Recent conquests in the field of engineering applications have brought the specter of Microsoft Windows domination to yet another industry: go to Autofact or the National Design Engineering Show and witness the triumph of NT.

Those software vendors that have signed on cite the advantages of abandoning Unix. Intergraph Corp. (Huntsville, AL) has developed an extension to the Windows application programming interface (API) that permits a level of interoperability between different engineering applications never before seen. In effect, users will soon be able to employ Microsoft's Object Linking and Embedding (OLE) to interweave CAD, CAM, and engineering analysis programs.

That's right. The same Windows PC function people have used to plug spreadsheets and pie charts into word processing documents promises to enable engineers to plug CAD drawings into FEA programs.

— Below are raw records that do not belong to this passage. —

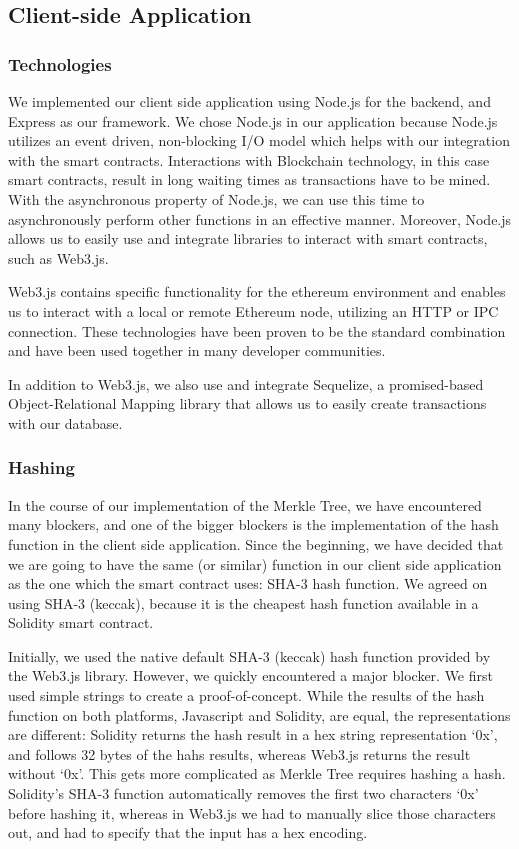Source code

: \subsection{Client-side Application}
\label{subsec:approach-implementation-client}

\subsubsection*{Technologies}

We implemented our client side application using Node.js for the backend, and Express as our framework. We chose Node.js in our application because Node.js utilizes an event driven, non-blocking I/O model which helps with our integration with the smart contracts. Interactions with Blockchain technology, in this case smart contracts, result in long waiting times as transactions have to be mined. With the asynchronous property of Node.js, we can use this time to asynchronously perform other functions in an effective manner. Moreover, Node.js allows us to easily use and integrate libraries to interact with smart contracts, such as Web3.js.

Web3.js contains specific functionality for the ethereum environment and enables us to interact with a local or remote Ethereum node, utilizing an HTTP or IPC connection. These technologies have been proven to be the standard combination and have been used together in many developer communities. 

In addition to Web3.js, we also use and integrate Sequelize, a promised-based Object-Relational Mapping library that allows us to easily create transactions with our database.

\subsubsection*{Hashing}

In the course of our implementation of the Merkle Tree, we have encountered many blockers, and one of the bigger blockers is the implementation of the hash function in the client side application. Since the beginning, we have decided that we are going to have the same (or similar) function in our client side application as the one which the smart contract uses: SHA-3 hash function. We agreed on using SHA-3 (keccak), because it is the cheapest hash function available in a Solidity smart contract. 

Initially, we used the native default SHA-3 (keccak) hash function provided by the Web3.js library. However, we quickly encountered a major blocker. We first used simple strings to create a proof-of-concept. While the results of the hash function on both platforms, Javascript and Solidity, are equal, the representations are different: Solidity returns the hash result in a hex string representation ‘0x’, and follows 32 bytes of the hahs results, whereas Web3.js returns the result without ‘0x’. This gets more complicated as Merkle Tree requires hashing a hash. Solidity’s SHA-3 function automatically removes the first two characters ‘0x’ before hashing it, whereas in Web3.js we had to manually slice those characters out, and had to specify that the input has a hex encoding.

A loose alliance of software vendors has coalesced around Microsoft's technology in order to bring it to the engineering market.

The Design and Modeling Applications Council (DMAC) was formed early in 1995 with the purpose of expanding the role of OLE in engineering applications. Judged by its trappings, DMAC is modest, perhaps, but the organization includes some of the most influential companies in the business: Intergraph, Ansys, SolidWorks.

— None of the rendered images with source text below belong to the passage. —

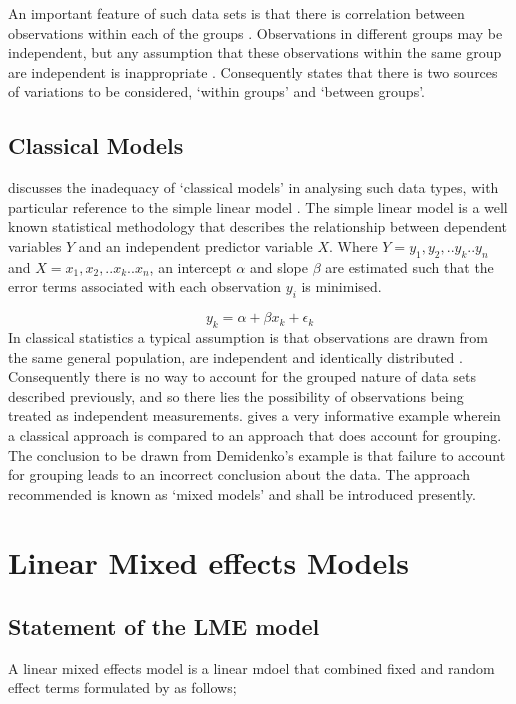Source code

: \documentclass[12pt, a4paper]{report}
\theoremstyle{plain}
\theoremstyle{definition}
\theoremstyle{remark}
\begin{document}
An important feature of such data sets is that there is
correlation between observations within each of the groups
\citep{Faraway}. Observations in different groups may be
independent, but any assumption that these observations within the
same group are independent is inappropriate . Consequently
\citet{Demi} states that there is two sources of variations to be
considered, `within groups' and `between groups'.


\newpage
\section{Classical Models}
\citet{Demi} discusses the inadequacy of `classical models' in
analysing such data types, with particular reference to the simple
linear model . The simple linear model is a well known statistical
methodology that describes the relationship between dependent
variables $Y$ and an independent predictor variable $X$. Where
$Y={y_{1},y_{2},..y_{k}..y_{n}}$ and
$X={x_{1},x_{2},..x_{k}..x_{n}}$, an intercept $\alpha$ and slope
$\beta$ are estimated such that the error terms associated with
each observation $y_{i}$ is minimised.

\begin{equation}
y_{k} = \alpha + \beta x_{k}+ \epsilon_{k}
\end{equation}
In classical statistics a typical assumption is that observations
are drawn from the same general population, are independent and
identically distributed \citep{Demi}. Consequently there is no way
to account for the grouped nature of data sets described
previously, and so there lies the possibility of observations
being treated as independent measurements. \citet[pg.3]{Demi}
gives a very informative example wherein a classical approach is
compared to an approach that does account for grouping. The
conclusion to be drawn from Demidenko's example is that failure to
account for grouping leads to an incorrect conclusion about the
data. The approach recommended is known as `mixed models' and
shall be introduced presently.

\chapter{Linear Mixed effects Models}

\section{Statement of the LME model}
A linear mixed effects model is a linear mdoel that combined fixed and random effect terms formulated by \citet{LW82} as follows;
\end{document}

"Data translators, such as IGES, work adequately with straightforward geometry, but run into trouble with surfaces and edges," says Michael Payne, vice president of development, SolidWorks (Concord, MA). "Ideally, engineers want interroperability with no data translation at all, and this is the key reason to implement the DMAC API."

SolidWorks has already placed an early version of the DMAC API in its solid modeling software in an unpublished form, enabling application developers to work with it.

"The intermediate step of translating data from one application to another stifles interoperability," says Daniel Small, Microsoft's representative for the DMAC effort. "The council's objective is to develop a virtual suite of applications under Windows that cover all aspects of the design-through-manufacture process. By adopting a common interface, application vendors do not have to make changes in the APIs of their respective products."

At the Daratech CAD/CAM, CAE Strategy Workshops in Boston last winter, Small demonstrated how engineering applications could work together seamlessly.

Windows of opportunity. Byron Hanks, chairman of DMAC, is a development engineer at Ansys (Houston, PA) and a firm believer in the utility of OLE on the engineering desktop. "Ansys was invited to provide input for defining a set of interfaces for CAM and FEA," Hanks says. "These would enable DMAC to tackle the more difficult engineering tasks."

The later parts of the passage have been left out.